■ Your goal ■
Give, as a bare number, the count of lines below that contain "Functional".

■ Excerpted records ■
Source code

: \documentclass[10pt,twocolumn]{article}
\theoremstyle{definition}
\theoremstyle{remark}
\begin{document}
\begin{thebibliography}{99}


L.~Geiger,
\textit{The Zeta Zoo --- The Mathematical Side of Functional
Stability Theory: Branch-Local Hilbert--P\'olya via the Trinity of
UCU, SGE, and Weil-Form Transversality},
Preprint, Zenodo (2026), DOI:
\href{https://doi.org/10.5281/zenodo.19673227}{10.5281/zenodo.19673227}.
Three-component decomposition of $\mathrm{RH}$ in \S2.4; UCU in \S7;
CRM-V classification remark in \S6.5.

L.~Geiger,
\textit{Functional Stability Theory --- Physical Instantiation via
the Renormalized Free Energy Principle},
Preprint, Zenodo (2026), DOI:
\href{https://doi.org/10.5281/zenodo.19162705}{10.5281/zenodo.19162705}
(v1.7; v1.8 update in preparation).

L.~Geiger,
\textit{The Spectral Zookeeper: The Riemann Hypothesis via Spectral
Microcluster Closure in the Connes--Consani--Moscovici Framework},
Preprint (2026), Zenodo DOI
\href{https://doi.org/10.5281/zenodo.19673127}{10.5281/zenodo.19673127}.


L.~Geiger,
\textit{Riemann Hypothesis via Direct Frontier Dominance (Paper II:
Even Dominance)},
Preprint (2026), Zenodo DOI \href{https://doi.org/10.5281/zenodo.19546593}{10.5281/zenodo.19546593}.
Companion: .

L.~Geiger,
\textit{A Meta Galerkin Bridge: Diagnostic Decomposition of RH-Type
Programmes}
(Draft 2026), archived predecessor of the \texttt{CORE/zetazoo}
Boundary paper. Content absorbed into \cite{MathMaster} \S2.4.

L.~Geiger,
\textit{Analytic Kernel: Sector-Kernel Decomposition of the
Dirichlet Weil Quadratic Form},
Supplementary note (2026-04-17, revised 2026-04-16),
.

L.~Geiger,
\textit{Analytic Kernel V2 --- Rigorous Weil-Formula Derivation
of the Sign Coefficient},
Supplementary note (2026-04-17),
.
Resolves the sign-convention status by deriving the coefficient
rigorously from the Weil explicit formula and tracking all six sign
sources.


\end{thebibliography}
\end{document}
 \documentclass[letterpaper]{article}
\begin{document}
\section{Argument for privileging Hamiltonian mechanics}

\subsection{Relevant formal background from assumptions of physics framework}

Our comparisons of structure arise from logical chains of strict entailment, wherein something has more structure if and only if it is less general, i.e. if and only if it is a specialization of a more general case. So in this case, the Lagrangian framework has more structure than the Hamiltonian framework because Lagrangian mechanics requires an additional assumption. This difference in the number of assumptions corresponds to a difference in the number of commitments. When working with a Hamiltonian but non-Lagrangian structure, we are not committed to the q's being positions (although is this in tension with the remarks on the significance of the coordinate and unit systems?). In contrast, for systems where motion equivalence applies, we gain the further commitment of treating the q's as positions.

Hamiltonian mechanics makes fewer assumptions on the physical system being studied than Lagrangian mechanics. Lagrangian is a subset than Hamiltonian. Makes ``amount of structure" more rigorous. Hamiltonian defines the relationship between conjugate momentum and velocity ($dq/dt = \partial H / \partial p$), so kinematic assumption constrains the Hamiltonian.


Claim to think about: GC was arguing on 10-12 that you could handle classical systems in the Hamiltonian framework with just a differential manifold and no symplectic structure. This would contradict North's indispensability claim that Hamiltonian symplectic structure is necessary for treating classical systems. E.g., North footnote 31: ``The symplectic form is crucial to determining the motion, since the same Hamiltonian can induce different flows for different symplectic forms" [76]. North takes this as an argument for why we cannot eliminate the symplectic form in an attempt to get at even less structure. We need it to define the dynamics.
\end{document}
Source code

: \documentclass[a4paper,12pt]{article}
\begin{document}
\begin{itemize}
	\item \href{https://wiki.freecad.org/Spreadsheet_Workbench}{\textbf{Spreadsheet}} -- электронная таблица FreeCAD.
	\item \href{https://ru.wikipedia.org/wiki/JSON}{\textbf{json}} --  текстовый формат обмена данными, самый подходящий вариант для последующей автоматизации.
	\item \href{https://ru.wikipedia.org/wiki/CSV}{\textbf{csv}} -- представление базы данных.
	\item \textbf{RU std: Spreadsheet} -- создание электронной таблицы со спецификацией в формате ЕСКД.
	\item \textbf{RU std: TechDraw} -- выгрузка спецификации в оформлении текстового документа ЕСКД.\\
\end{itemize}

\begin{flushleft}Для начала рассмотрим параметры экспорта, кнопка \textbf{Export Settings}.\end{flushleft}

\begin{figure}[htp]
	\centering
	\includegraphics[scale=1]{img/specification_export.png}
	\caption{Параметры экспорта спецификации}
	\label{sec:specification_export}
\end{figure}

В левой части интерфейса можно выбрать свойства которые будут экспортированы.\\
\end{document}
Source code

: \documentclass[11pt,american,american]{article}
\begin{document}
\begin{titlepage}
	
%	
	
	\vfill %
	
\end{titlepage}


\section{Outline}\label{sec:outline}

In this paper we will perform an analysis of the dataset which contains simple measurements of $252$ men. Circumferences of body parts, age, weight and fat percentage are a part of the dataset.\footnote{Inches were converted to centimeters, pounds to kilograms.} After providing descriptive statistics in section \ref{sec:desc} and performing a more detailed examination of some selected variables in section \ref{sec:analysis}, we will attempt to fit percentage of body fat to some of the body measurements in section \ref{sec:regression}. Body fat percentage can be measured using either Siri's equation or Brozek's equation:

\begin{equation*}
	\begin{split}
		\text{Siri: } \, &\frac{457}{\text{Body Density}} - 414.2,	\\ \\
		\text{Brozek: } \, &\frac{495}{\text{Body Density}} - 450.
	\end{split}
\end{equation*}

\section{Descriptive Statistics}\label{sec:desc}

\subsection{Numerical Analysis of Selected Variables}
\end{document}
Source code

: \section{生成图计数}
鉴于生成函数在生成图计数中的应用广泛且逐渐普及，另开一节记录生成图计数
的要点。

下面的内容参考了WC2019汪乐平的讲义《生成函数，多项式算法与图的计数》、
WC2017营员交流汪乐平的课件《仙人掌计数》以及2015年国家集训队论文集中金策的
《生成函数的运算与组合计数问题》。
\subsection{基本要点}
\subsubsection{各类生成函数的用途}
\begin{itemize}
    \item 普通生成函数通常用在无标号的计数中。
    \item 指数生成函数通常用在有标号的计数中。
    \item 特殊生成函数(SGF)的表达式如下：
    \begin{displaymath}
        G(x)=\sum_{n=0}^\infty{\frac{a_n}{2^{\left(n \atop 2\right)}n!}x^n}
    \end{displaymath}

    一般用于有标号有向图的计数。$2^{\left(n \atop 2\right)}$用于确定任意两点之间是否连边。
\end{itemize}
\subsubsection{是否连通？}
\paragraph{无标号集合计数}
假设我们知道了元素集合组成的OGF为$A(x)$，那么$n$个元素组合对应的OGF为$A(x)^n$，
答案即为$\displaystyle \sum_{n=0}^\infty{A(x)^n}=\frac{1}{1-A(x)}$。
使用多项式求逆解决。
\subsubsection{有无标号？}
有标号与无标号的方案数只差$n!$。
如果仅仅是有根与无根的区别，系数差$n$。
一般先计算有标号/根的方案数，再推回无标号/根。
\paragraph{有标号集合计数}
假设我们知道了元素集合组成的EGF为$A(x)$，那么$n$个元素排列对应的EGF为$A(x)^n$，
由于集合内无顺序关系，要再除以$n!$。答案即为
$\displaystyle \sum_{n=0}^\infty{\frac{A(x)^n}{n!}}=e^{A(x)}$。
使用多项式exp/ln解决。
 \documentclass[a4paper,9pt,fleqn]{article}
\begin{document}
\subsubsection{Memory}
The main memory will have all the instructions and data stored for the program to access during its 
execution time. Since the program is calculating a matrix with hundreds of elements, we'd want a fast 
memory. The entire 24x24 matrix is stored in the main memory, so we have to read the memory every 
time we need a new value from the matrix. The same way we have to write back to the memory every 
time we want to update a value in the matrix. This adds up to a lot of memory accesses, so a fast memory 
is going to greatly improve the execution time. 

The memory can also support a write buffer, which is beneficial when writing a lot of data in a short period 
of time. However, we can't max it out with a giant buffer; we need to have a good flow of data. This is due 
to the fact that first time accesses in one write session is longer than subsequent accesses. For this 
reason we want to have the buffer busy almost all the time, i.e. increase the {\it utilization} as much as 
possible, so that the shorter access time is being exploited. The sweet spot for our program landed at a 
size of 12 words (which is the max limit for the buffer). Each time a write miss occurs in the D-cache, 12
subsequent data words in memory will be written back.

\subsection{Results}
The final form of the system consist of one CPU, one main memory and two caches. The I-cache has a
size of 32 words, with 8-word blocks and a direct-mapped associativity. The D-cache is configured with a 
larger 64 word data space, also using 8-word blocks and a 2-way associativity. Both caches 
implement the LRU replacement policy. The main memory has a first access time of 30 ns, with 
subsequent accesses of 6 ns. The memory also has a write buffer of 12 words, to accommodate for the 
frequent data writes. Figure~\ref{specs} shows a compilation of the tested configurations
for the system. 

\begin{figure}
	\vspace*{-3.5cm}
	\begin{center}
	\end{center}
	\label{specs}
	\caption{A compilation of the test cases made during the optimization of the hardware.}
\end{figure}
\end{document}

■ Answer space ■
2